__AIM OF THE TASK__. Quote every line of the data below as it stands, omitting pictures.

(PROVIDED DATA)

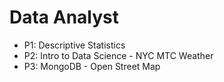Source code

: # Data Analyst
* P1: Descriptive Statistics
* P2: Intro to Data Science - NYC MTC Weather
* P3: MongoDB -  Open Street Map
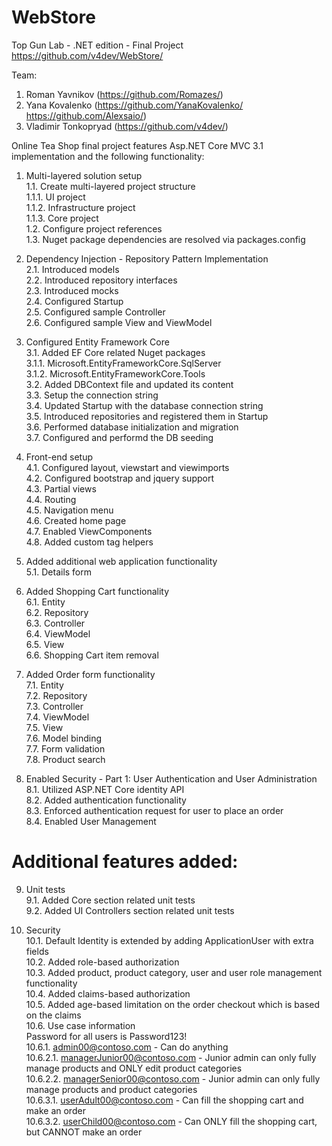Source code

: # WebStore
Top Gun Lab - .NET edition - Final Project
https://github.com/v4dev/WebStore/

Team:
1. Roman Yavnikov (https://github.com/Romazes/)
2. Yana Kovalenko (https://github.com/YanaKovalenko/ https://github.com/Alexsaio/)
3. Vladimir Tonkopryad (https://github.com/v4dev/)

Online Tea Shop final project features Asp.NET Core MVC 3.1 implementation and the following functionality:

1. Multi-layered solution setup<br>
1.1. Create multi-layered project structure<br>
1.1.1. UI project<br>
1.1.2. Infrastructure project<br>
1.1.3. Core project<br>
1.2. Configure project references<br>
1.3. Nuget package dependencies are resolved via packages.config<br>

2. Dependency Injection - Repository Pattern Implementation<br>
2.1. Introduced models<br>
2.2. Introduced repository interfaces<br>
2.3. Introduced mocks<br>
2.4. Configured Startup<br>
2.5. Configured sample Controller<br>
2.6. Configured sample View and ViewModel<br>

3. Configured Entity Framework Core<br>
3.1. Added EF Core related Nuget packages<br>
3.1.1. Microsoft.EntityFrameworkCore.SqlServer<br>
3.1.2. Microsoft.EntityFrameworkCore.Tools<br>
3.2. Added DBContext file and updated its content<br>
3.3. Setup the connection string<br>
3.4. Updated Startup with the database connection string<br>
3.5. Introduced repositories and registered them in Startup<br>
3.6. Performed database initialization and migration<br>
3.7. Configured and performd the DB seeding<br>

4. Front-end setup<br>
4.1. Configured layout, viewstart and viewimports<br>
4.2. Configured bootstrap and jquery support<br>
4.3. Partial views<br>
4.4. Routing<br>
4.5. Navigation menu<br>
4.6. Created home page<br>
4.7. Enabled ViewComponents<br>
4.8. Added custom tag helpers<br>

5. Added additional web application functionality<br>
5.1. Details form<br>

6. Added Shopping Cart functionality<br>
6.1. Entity<br>
6.2. Repository<br>
6.3. Controller<br>
6.4. ViewModel<br>
6.5. View<br>
6.6. Shopping Cart item removal<br>

7. Added Order form functionality<br>
7.1. Entity<br>
7.2. Repository<br>
7.3. Controller<br>
7.4. ViewModel<br>
7.5. View<br>
7.6. Model binding<br>
7.7. Form validation<br>
7.8. Product search<br>

8. Enabled Security - Part 1: User Authentication and User Administration<br>
8.1. Utilized ASP.NET Core identity API<br>
8.2. Added authentication functionality<br>
8.3. Enforced authentication request for user to place an order<br>
8.4. Enabled User Management<br>

# Additional features added:

9. Unit tests<br>
9.1. Added Core section related unit tests<br>
9.2. Added UI Controllers section related unit tests

10. Security<br>
10.1. Default Identity is extended by adding ApplicationUser with extra fields<br>
10.2. Added role-based authorization<br>
10.3. Added product, product category, user and user role management functionality<br>
10.4. Added claims-based authorization<br>
10.5. Added age-based limitation on the order checkout which is based on the claims<br>
10.6. Use case information<br>
Password for all users is Password123!<br>
10.6.1. admin00@contoso.com - Can do anything<br>
10.6.2.1. managerJunior00@contoso.com - Junior admin can only fully manage products and ONLY edit product categories<br>
10.6.2.2. managerSenior00@contoso.com - Junior admin can only fully manage products and product categories<br>
10.6.3.1. userAdult00@contoso.com - Can fill the shopping cart and make an order<br>
10.6.3.2. userChild00@contoso.com - Can ONLY fill the shopping cart, but CANNOT make an order
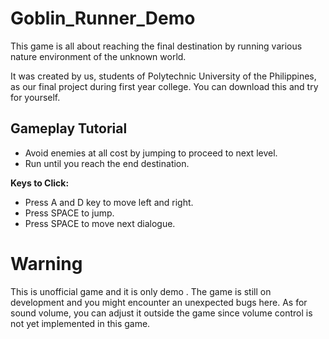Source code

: # Goblin_Runner_Demo
This game is all about reaching the final destination by running various nature environment of the unknown world.

It was created by us, students of Polytechnic University of the Philippines, as our final project during first year college. You can download this and try for yourself.

## Gameplay Tutorial
- Avoid enemies at all cost by jumping to proceed to next level.
- Run until you reach the end destination.

**Keys to Click:**
- Press A and D key to move left and right.
- Press SPACE to jump.
- Press SPACE to move next dialogue.

# Warning
This is unofficial game and it is only demo . The game is still on development and you might encounter an unexpected bugs here. As for sound volume, you can adjust it outside the game since volume control is not yet implemented in this game.

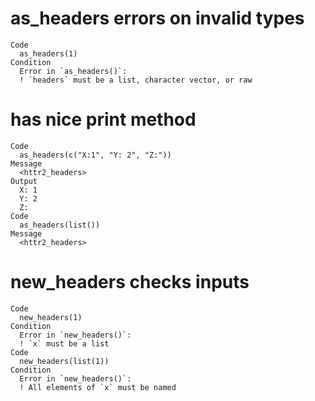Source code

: # as_headers errors on invalid types

    Code
      as_headers(1)
    Condition
      Error in `as_headers()`:
      ! `headers` must be a list, character vector, or raw

# has nice print method

    Code
      as_headers(c("X:1", "Y: 2", "Z:"))
    Message
      <httr2_headers>
    Output
      X: 1
      Y: 2
      Z: 
    Code
      as_headers(list())
    Message
      <httr2_headers>

# new_headers checks inputs

    Code
      new_headers(1)
    Condition
      Error in `new_headers()`:
      ! `x` must be a list
    Code
      new_headers(list(1))
    Condition
      Error in `new_headers()`:
      ! All elements of `x` must be named

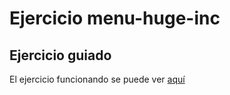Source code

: # Ejercicio menu-huge-inc

## Ejercicio guiado

El ejercicio funcionando se puede ver [aquí](http://sagicary.github.io/menu-huge-inc)
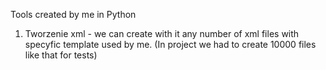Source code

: Tools created by me in Python

1. Tworzenie xml - we can create with it any number of xml files with specyfic template used by me. (In project we had to create 10000 files like that for tests)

(End PROVIDED DATA)

__EXERCISE ANSWER__.
Source code

: # Data Analyst
* P1: Descriptive Statistics
* P2: Intro to Data Science - NYC MTC Weather
* P3: MongoDB -  Open Street Map
Source code

: # WebStore
Top Gun Lab - .NET edition - Final Project
https://github.com/v4dev/WebStore/

Team:
1. Roman Yavnikov (https://github.com/Romazes/)
2. Yana Kovalenko (https://github.com/YanaKovalenko/ https://github.com/Alexsaio/)
3. Vladimir Tonkopryad (https://github.com/v4dev/)

Online Tea Shop final project features Asp.NET Core MVC 3.1 implementation and the following functionality:

1. Multi-layered solution setup<br>
1.1. Create multi-layered project structure<br>
1.1.1. UI project<br>
1.1.2. Infrastructure project<br>
1.1.3. Core project<br>
1.2. Configure project references<br>
1.3. Nuget package dependencies are resolved via packages.config<br>

2. Dependency Injection - Repository Pattern Implementation<br>
2.1. Introduced models<br>
2.2. Introduced repository interfaces<br>
2.3. Introduced mocks<br>
2.4. Configured Startup<br>
2.5. Configured sample Controller<br>
2.6. Configured sample View and ViewModel<br>

3. Configured Entity Framework Core<br>
3.1. Added EF Core related Nuget packages<br>
3.1.1. Microsoft.EntityFrameworkCore.SqlServer<br>
3.1.2. Microsoft.EntityFrameworkCore.Tools<br>
3.2. Added DBContext file and updated its content<br>
3.3. Setup the connection string<br>
3.4. Updated Startup with the database connection string<br>
3.5. Introduced repositories and registered them in Startup<br>
3.6. Performed database initialization and migration<br>
3.7. Configured and performd the DB seeding<br>

4. Front-end setup<br>
4.1. Configured layout, viewstart and viewimports<br>
4.2. Configured bootstrap and jquery support<br>
4.3. Partial views<br>
4.4. Routing<br>
4.5. Navigation menu<br>
4.6. Created home page<br>
4.7. Enabled ViewComponents<br>
4.8. Added custom tag helpers<br>

5. Added additional web application functionality<br>
5.1. Details form<br>

6. Added Shopping Cart functionality<br>
6.1. Entity<br>
6.2. Repository<br>
6.3. Controller<br>
6.4. ViewModel<br>
6.5. View<br>
6.6. Shopping Cart item removal<br>

7. Added Order form functionality<br>
7.1. Entity<br>
7.2. Repository<br>
7.3. Controller<br>
7.4. ViewModel<br>
7.5. View<br>
7.6. Model binding<br>
7.7. Form validation<br>
7.8. Product search<br>

8. Enabled Security - Part 1: User Authentication and User Administration<br>
8.1. Utilized ASP.NET Core identity API<br>
8.2. Added authentication functionality<br>
8.3. Enforced authentication request for user to place an order<br>
8.4. Enabled User Management<br>

# Additional features added:

9. Unit tests<br>
9.1. Added Core section related unit tests<br>
9.2. Added UI Controllers section related unit tests

10. Security<br>
10.1. Default Identity is extended by adding ApplicationUser with extra fields<br>
10.2. Added role-based authorization<br>
10.3. Added product, product category, user and user role management functionality<br>
10.4. Added claims-based authorization<br>
10.5. Added age-based limitation on the order checkout which is based on the claims<br>
10.6. Use case information<br>
Password for all users is Password123!<br>
10.6.1. admin00@contoso.com - Can do anything<br>
10.6.2.1. managerJunior00@contoso.com - Junior admin can only fully manage products and ONLY edit product categories<br>
10.6.2.2. managerSenior00@contoso.com - Junior admin can only fully manage products and product categories<br>
10.6.3.1. userAdult00@contoso.com - Can fill the shopping cart and make an order<br>
10.6.3.2. userChild00@contoso.com - Can ONLY fill the shopping cart, but CANNOT make an order
Source code

: # Goblin_Runner_Demo
This game is all about reaching the final destination by running various nature environment of the unknown world.

It was created by us, students of Polytechnic University of the Philippines, as our final project during first year college. You can download this and try for yourself.

## Gameplay Tutorial
- Avoid enemies at all cost by jumping to proceed to next level.
- Run until you reach the end destination.

**Keys to Click:**
- Press A and D key to move left and right.
- Press SPACE to jump.
- Press SPACE to move next dialogue.

# Warning
This is unofficial game and it is only demo . The game is still on development and you might encounter an unexpected bugs here. As for sound volume, you can adjust it outside the game since volume control is not yet implemented in this game.

Source code

: # as_headers errors on invalid types

    Code
      as_headers(1)
    Condition
      Error in `as_headers()`:
      ! `headers` must be a list, character vector, or raw

# has nice print method

    Code
      as_headers(c("X:1", "Y: 2", "Z:"))
    Message
      <httr2_headers>
    Output
      X: 1
      Y: 2
      Z: 
    Code
      as_headers(list())
    Message
      <httr2_headers>

# new_headers checks inputs

    Code
      new_headers(1)
    Condition
      Error in `new_headers()`:
      ! `x` must be a list
    Code
      new_headers(list(1))
    Condition
      Error in `new_headers()`:
      ! All elements of `x` must be named

Source code

: # Ejercicio menu-huge-inc

## Ejercicio guiado

El ejercicio funcionando se puede ver [aquí](http://sagicary.github.io/menu-huge-inc)
Source code

: Tools created by me in Python

1. Tworzenie xml - we can create with it any number of xml files with specyfic template used by me. (In project we had to create 10000 files like that for tests)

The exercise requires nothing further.